Delving Deep into Rectifiers: Surpassing Human-Level Performance on ImageNet Classification¶

Motivation(s)¶

Improvements in visual recognition performance are mainly due to advances in building more powerful models and designing effective strategies against overfitting. Among these advances, the Rectifier Linear Unit (ReLU) have been shown to expedit convergence of the training procedure towards better solutions. Despite its widespread use, theoretical guidelines for training them have rarely focused on the properties of the rectifiers. Unlike traditional sigmoid-like units, ReLu is an asymmetric function. Hence the distributions of responses can be asymmetric even if the inputs/weights are subject to symmetric distributions.

Proposed Solution(s)¶

The authors propose an activation function that adaptively learns the parameters of the rectifiers. They call it Parametric Rectifier Linear Unit (PReLu):

\[\begin{split}f(y_i) = \max(0, y_i) + a_i \min(0, y_i) = \begin{cases} y_i & \text{if } y_i > 0\\ a_i y_i & \text{otherwise} \end{cases}.\end{split}\]

Here \(y_i\) is the input of the nonlinear activation \(f\) on the \(i\text{th}\) channel, and \(a_i\) is a learnable parameter controlling the slope of the negative part.

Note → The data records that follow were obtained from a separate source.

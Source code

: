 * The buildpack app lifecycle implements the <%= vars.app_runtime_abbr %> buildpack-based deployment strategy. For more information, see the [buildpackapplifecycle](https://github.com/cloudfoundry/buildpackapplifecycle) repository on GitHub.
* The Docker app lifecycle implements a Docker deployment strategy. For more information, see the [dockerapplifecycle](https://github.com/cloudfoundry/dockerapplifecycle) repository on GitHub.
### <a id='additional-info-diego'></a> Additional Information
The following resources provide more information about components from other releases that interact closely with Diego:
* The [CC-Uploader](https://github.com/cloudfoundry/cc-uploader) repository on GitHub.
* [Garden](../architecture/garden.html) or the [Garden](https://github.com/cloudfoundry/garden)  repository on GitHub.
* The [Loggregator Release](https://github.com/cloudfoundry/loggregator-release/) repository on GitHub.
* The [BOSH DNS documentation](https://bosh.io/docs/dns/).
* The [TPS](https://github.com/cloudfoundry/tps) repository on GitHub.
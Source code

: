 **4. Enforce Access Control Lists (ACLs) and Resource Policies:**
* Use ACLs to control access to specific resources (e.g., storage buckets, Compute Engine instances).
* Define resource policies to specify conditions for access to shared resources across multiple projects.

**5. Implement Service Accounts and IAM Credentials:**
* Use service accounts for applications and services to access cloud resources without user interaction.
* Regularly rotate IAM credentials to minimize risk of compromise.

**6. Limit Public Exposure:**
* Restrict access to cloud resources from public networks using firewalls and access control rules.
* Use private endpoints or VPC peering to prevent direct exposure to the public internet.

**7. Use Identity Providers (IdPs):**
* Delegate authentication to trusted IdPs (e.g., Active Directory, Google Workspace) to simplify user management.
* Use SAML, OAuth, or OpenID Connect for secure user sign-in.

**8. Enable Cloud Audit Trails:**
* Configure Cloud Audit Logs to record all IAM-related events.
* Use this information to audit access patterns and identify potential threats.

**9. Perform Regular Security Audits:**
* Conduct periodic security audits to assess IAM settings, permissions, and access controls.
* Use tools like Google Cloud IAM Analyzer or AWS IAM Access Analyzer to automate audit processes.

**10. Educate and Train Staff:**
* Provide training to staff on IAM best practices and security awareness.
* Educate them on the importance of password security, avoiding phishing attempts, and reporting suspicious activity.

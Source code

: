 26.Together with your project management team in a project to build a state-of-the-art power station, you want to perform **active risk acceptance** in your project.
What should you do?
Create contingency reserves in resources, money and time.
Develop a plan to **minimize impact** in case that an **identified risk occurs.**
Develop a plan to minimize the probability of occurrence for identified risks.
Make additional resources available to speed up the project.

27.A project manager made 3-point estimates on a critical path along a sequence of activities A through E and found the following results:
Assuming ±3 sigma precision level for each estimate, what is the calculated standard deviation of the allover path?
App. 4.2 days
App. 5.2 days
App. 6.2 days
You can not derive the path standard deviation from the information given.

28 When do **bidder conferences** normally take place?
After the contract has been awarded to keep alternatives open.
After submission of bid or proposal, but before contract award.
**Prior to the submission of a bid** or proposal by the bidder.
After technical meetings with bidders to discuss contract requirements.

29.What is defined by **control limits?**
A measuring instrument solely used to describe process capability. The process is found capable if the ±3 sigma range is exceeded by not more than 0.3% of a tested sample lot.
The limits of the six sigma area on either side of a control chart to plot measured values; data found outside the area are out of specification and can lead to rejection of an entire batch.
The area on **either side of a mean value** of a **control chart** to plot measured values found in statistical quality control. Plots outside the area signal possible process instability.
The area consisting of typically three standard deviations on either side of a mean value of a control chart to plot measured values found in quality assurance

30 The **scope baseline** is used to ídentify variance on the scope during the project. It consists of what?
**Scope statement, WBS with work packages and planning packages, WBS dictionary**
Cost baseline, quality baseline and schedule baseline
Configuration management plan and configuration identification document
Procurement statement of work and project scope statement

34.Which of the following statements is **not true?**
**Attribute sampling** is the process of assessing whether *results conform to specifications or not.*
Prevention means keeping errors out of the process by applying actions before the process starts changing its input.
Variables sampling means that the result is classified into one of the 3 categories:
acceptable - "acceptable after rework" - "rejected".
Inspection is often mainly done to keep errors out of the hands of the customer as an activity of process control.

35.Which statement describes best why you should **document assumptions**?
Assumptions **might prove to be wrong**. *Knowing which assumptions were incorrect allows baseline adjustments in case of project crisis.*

PReLU introduces \(C\) extra parameters at each layer where \(C\) is the total number of channels. If the coefficient is shared across channels, each layer only needs a single extra parameter.

The gradient of \(a_i\) for one layer is

\[\frac{\partial \mathcal{E}}{\partial a_i} = \sum_{y_i} \frac{\partial \mathcal{E}}{\partial f(y_i)} \frac{\partial f(y_i)}{\partial a_i}\]

where \(\mathcal{E}\) represents the objective function, \(\frac{\partial \mathcal{E}}{\partial f(y_i)}\) is the gradient propagated from the deeper layer, and the gradient of the activation function is given by

\[\begin{split}\frac{\partial f(y_i)}{\partial a_i} = \begin{cases} 0 & \text{if } y_i > 0\\ y_i & \text{otherwise} \end{cases}.\end{split}\]

For the channel-shared variant, the gradient of \(a\) is

\[\frac{\partial \mathcal{E}}{\partial a} = \sum_i \sum_{y_i} \frac{\partial \mathcal{E}}{\partial f(y_i)} \frac{\partial f(y_i)}{\partial a}.\]

In order to train very deep networks, the authors proposed an initialization method that does not assume the activations are linear. The previous initialization method [GB10] completely stalls the learning in extremely deep models because its heuristics did not handle the activation function’s nonlinearity.

Evaluation(s)¶

The authors analyzed the effects of applying ReLu/PReLU by computing the FIM. However, their analysis only holds for a two-layer MLP whose elements have independent zero-mean Gaussian distributions. The claim for faster convergence in general was verified empirically. To verify that the slope \(a\) in PReLU can offset the positive mean of ReLU, they looked at the mean response of each layer.

Initial experiments reveal that the learned coefficients rarely have a magnitude larger than \(1\), so the authors chose to initialize \(a_i = 0.25\). The momentum method is used to update \(a_i\) without weight decay (\(l_2\) regularization) because weight decay tends to push \(a_i\) towards zero resulting in a bias towards ReLU. The results demonstrate that PReLu consistently outperforms ReLU by 1%. However, the channel-shared variant had similar accuracy compared to the channel-wise version.

The authors present a variation of VGG that surpassed human level recognition on the 1000-class ImageNet 2012 dataset. Instead of initializing a deeper model using a shallower one, they directly trained a deep model end-to-end using the principled initialization method to handle the diminishing gradient of deeper models. Their deep and wide model did not need to use batch normalization.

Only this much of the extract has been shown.